WHAT YOU NEED TO DO:
Without including any picture, copy the entries that follow word for word.

——

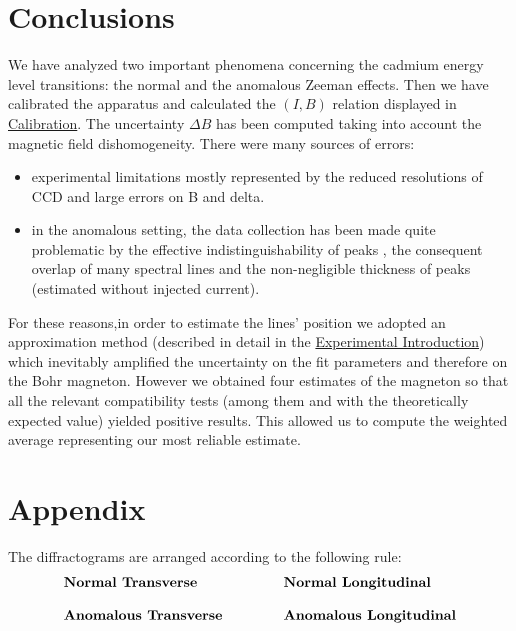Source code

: \documentclass[a4paper,12pt,abstracton]{scrartcl}
\begin{document}
\section{Conclusions}
We have analyzed two important phenomena concerning the cadmium energy level transitions: the normal and the anomalous Zeeman effects.  Then we have calibrated the apparatus and calculated the $(I,B)$ relation displayed in \hyperref[sec: cal]{Calibration}. The uncertainty $\Delta B $ has been computed taking into account the magnetic field dishomogeneity. There were many sources of errors: 
\begin{itemize}
    \item experimental limitations mostly represented by the reduced resolutions of CCD and large errors on B and delta.
    \item in the anomalous setting, the data collection has been made quite problematic by the effective indistinguishability of peaks , the consequent overlap of many spectral lines and the non-negligible thickness of peaks (estimated without injected current). 
\end{itemize}
For these reasons,in order to estimate the lines' position we adopted an approximation method (described in detail in the \hyperref[sec: ExpIntro]{Experimental Introduction}) which inevitably amplified the uncertainty on the fit parameters and therefore on the Bohr magneton. However we obtained four estimates of the magneton so that all the relevant compatibility tests (among them and with the theoretically expected value) yielded positive results. This allowed us to compute the weighted average representing our most reliable estimate.
\clearpage
\section{Appendix}\label{sec: appendix}
The diffractograms are arranged according to the following rule: 
$$
\begin{tabular}{l l}
\textbf{Normal Transverse} &\hspace{1cm} \textbf{Normal Longitudinal} \\ \\ 
\textbf{Anomalous Transverse}  &\hspace{1cm} \textbf{Anomalous Longitudinal} 
\end{tabular}
$$
\end{document}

——

ANSWER SPACE:
Source code

: \documentclass[a4paper,12pt,abstracton]{scrartcl}
\begin{document}
\section{Conclusions}
We have analyzed two important phenomena concerning the cadmium energy level transitions: the normal and the anomalous Zeeman effects.  Then we have calibrated the apparatus and calculated the $(I,B)$ relation displayed in \hyperref[sec: cal]{Calibration}. The uncertainty $\Delta B $ has been computed taking into account the magnetic field dishomogeneity. There were many sources of errors: 
\begin{itemize}
    \item experimental limitations mostly represented by the reduced resolutions of CCD and large errors on B and delta.
    \item in the anomalous setting, the data collection has been made quite problematic by the effective indistinguishability of peaks , the consequent overlap of many spectral lines and the non-negligible thickness of peaks (estimated without injected current). 
\end{itemize}
For these reasons,in order to estimate the lines' position we adopted an approximation method (described in detail in the \hyperref[sec: ExpIntro]{Experimental Introduction}) which inevitably amplified the uncertainty on the fit parameters and therefore on the Bohr magneton. However we obtained four estimates of the magneton so that all the relevant compatibility tests (among them and with the theoretically expected value) yielded positive results. This allowed us to compute the weighted average representing our most reliable estimate.
\clearpage
\section{Appendix}\label{sec: appendix}
The diffractograms are arranged according to the following rule: 
$$
\begin{tabular}{l l}
\textbf{Normal Transverse} &\hspace{1cm} \textbf{Normal Longitudinal} \\ \\ 
\textbf{Anomalous Transverse}  &\hspace{1cm} \textbf{Anomalous Longitudinal} 
\end{tabular}
$$
\end{document}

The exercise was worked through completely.